When he was a young musician Richie had learned to blank out the audience, or at least to see it as a homogenous creature, a multiple-eyed many-tentacled lumbering beast there to be tamed and charmed. But now, with his musicianship being so expert and so relaxed that it seemed effortless, he had plenty of time to look around, to note nuances in the audience response, and to check out individuals. It became an interesting hobby: watching people watch him.
And there was this one scruffy weather-beaten dude who had spent the entire evening squinting with malevolence at him from the side of the hall.
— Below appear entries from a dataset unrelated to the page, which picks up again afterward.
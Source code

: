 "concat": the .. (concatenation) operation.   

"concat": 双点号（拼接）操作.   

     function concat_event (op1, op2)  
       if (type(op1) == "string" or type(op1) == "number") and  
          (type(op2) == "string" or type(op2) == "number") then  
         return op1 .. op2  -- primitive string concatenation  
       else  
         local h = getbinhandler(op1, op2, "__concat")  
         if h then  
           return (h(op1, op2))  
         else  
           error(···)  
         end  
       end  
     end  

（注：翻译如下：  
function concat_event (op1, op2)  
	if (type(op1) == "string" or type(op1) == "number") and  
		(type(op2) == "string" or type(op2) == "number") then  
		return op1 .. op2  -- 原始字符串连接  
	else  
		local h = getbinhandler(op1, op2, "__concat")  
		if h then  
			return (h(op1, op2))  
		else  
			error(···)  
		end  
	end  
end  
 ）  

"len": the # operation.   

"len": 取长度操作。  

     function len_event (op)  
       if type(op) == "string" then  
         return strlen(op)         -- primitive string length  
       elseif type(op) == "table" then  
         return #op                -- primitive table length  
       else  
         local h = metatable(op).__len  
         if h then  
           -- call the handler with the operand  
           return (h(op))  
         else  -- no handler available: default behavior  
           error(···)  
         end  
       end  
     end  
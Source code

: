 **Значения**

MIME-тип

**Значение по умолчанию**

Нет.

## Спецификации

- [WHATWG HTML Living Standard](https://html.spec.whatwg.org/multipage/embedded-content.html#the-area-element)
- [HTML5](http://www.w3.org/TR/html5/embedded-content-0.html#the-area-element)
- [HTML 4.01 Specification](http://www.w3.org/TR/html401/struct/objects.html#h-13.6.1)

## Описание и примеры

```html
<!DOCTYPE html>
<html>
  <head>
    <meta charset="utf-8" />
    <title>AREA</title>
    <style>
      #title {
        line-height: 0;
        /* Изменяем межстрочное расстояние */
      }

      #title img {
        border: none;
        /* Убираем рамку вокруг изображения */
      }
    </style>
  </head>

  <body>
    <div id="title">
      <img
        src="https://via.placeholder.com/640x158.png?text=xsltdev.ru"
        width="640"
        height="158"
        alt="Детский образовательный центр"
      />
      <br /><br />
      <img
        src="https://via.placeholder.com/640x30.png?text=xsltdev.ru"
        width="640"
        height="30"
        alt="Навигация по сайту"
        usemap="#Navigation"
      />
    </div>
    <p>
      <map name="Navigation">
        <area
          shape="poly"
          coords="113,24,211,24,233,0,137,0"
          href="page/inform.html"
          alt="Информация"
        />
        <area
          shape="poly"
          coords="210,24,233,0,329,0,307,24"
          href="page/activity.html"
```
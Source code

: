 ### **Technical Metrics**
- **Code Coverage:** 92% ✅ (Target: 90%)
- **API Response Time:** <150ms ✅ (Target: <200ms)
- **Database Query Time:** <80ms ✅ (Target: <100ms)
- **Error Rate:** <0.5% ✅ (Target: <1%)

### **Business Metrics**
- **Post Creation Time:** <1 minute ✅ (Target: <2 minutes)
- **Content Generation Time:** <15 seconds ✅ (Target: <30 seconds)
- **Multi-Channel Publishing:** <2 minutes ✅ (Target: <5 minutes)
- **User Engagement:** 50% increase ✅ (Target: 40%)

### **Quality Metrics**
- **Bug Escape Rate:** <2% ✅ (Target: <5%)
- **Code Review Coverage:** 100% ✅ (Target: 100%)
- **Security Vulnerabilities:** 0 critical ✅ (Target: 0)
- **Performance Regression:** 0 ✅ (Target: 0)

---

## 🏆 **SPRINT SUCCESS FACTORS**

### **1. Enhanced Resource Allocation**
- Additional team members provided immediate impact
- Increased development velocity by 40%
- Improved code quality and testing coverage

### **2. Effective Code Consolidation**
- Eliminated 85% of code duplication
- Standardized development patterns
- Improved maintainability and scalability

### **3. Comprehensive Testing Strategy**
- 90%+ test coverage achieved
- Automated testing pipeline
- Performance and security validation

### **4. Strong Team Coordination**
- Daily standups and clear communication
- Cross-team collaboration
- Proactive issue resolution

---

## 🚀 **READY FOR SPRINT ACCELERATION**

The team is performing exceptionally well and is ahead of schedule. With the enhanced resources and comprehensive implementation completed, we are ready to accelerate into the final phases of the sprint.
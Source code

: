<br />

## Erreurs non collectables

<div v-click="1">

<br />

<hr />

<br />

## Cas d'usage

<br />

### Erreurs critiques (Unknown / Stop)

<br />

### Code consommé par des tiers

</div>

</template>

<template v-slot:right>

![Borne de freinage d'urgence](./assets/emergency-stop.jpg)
The man sat alone at a table, nursing a single pint of ale for the duration, exuding disdain. Richie knew professional cool when he saw it: A&R men from record companies who refused to be impressed by anything, watching sullen and unsmiling and unmoved. This was not professional cool on display. This was something else.
The man was expressionless but somehow hostile. He wasn’t interested in the music. He wasn’t attracted there by the drink, or by the company of the audience. He just seemed to fix his neutral but chilling gaze on Richie.
Even for the pro that Richie was, it was unnerving.
When Richie concluded his shimmering big blues finish at the end of the evening he earned rapturous applause from the hundred and fifty people in the hall; but from this sullen, staring man, nothing. Not a flicker of interest. Just a baleful gaze.
Richie set his guitar down on its stand and stepped offstage. Behind the stage was a shabby hallway that passed for a backstage green room. It did no more than give the performers a place to appear from and retreat to, and the audience the illusion of a dressing room area.
There Richie found a towel and the glum consortium of The Dogs, three lads with stubbled chins and tousled hair. It seemed to Richie that the dress code of the kids was exactly the same as it had been when he was starting out.